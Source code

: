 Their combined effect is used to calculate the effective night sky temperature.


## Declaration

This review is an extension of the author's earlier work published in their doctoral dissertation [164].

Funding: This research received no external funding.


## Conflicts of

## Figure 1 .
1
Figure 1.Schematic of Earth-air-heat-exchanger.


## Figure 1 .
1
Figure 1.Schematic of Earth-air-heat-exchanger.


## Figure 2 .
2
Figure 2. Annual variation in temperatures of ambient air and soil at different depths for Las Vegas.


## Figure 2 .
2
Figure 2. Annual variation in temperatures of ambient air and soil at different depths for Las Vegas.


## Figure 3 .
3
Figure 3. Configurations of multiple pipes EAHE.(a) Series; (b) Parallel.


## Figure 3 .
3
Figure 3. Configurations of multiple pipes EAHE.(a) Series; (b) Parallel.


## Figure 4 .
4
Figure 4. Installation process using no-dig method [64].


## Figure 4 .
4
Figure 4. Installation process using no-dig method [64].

...

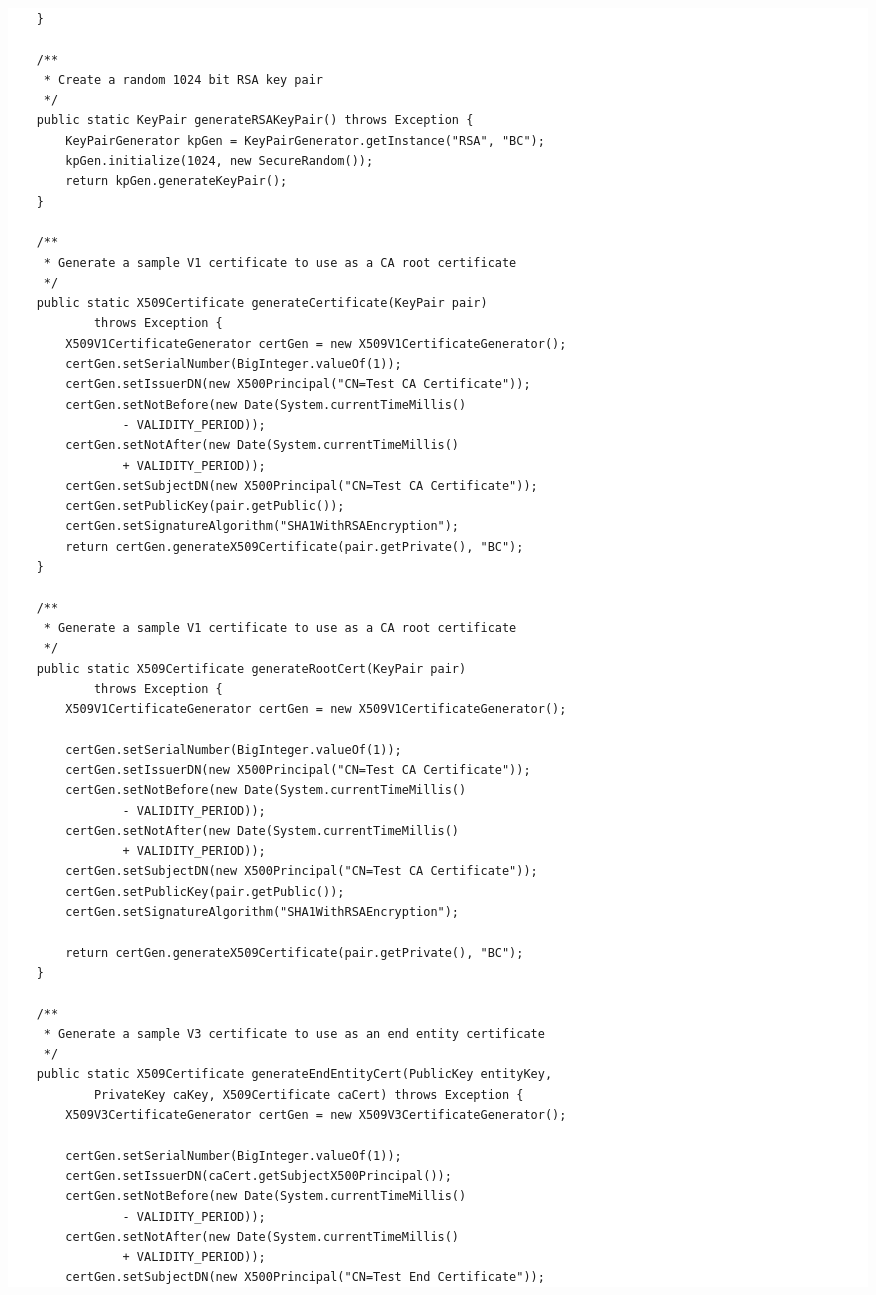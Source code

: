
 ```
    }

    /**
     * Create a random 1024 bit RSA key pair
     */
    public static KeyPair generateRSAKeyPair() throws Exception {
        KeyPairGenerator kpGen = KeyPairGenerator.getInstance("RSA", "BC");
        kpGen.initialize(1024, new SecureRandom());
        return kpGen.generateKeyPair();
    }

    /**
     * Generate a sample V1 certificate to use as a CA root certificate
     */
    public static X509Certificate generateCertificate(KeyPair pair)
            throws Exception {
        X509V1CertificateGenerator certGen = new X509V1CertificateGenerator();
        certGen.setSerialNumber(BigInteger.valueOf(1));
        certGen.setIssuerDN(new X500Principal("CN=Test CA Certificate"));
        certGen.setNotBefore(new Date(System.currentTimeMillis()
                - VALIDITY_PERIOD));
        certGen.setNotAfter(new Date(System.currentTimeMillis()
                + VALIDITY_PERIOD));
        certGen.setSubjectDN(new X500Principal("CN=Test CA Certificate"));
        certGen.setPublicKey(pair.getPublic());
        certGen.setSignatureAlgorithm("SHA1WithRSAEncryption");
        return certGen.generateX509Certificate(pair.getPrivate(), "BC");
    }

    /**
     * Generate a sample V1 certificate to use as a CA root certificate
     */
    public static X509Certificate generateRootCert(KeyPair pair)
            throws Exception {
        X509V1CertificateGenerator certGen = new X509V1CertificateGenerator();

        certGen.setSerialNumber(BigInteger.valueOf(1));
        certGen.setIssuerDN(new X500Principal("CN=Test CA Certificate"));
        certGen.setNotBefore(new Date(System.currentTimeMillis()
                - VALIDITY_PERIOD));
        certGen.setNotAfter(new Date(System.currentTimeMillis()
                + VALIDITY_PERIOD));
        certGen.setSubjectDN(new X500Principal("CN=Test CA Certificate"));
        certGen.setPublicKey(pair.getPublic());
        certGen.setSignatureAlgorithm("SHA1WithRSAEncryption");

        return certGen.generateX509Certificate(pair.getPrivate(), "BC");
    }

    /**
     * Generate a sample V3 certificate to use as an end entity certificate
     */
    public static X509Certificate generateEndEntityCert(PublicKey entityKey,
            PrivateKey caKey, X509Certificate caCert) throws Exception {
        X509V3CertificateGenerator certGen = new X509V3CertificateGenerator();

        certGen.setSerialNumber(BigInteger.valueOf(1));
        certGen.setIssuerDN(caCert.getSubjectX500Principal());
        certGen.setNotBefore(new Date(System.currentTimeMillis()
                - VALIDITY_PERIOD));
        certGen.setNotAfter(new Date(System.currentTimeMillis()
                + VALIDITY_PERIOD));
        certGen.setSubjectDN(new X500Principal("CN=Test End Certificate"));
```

* * *

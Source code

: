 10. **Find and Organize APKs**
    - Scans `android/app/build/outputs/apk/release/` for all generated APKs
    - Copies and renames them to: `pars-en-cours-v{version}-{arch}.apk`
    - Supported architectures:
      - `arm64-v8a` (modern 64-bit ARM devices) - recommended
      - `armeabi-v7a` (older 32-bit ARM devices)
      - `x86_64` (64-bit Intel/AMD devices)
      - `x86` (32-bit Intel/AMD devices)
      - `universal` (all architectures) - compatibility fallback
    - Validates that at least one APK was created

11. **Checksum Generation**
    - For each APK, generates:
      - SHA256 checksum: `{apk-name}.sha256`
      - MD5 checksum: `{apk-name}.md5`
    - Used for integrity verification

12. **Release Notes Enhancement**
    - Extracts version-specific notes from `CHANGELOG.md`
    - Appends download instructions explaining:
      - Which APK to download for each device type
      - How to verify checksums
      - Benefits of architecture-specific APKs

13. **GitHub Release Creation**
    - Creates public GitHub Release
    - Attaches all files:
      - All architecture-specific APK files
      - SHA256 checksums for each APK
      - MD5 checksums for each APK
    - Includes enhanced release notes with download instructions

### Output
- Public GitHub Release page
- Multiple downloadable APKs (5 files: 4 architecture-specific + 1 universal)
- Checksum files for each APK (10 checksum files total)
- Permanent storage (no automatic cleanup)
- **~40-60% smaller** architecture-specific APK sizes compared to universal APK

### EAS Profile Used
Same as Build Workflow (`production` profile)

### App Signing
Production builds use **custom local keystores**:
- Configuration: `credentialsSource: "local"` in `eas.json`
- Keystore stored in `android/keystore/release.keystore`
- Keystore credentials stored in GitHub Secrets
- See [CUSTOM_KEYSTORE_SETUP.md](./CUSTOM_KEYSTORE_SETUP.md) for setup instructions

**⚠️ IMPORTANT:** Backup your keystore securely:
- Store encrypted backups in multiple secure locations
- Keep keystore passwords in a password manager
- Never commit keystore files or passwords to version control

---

● **WORK INSTRUCTION**
Figure out how many lines of the listing above include "each"; the answer is that number alone.

● **ANSWER TO THE EXERCISE**
5